Assigned task:
Your answer must contain only the lines from the one containing "we will have" through the end of the entries below, reproduced character for character.

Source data
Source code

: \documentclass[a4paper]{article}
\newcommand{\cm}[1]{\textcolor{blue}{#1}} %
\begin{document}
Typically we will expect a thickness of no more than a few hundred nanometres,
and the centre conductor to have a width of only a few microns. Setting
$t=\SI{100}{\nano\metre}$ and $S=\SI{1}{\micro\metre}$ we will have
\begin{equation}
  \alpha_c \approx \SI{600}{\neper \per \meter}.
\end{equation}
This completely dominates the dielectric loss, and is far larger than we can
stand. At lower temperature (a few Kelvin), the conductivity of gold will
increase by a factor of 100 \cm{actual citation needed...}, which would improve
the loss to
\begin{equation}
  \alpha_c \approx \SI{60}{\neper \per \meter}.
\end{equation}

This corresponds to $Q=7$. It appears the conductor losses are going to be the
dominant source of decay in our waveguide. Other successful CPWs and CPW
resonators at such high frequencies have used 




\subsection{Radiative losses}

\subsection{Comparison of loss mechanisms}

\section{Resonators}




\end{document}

Final answer:
$t=\SI{100}{\nano\metre}$ and $S=\SI{1}{\micro\metre}$ we will have
\begin{equation}
  \alpha_c \approx \SI{600}{\neper \per \meter}.
\end{equation}
This completely dominates the dielectric loss, and is far larger than we can
stand. At lower temperature (a few Kelvin), the conductivity of gold will
increase by a factor of 100 \cm{actual citation needed...}, which would improve
the loss to
\begin{equation}
  \alpha_c \approx \SI{60}{\neper \per \meter}.
\end{equation}

This corresponds to $Q=7$. It appears the conductor losses are going to be the
dominant source of decay in our waveguide. Other successful CPWs and CPW
resonators at such high frequencies have used 




\subsection{Radiative losses}

\subsection{Comparison of loss mechanisms}

\section{Resonators}




\end{document}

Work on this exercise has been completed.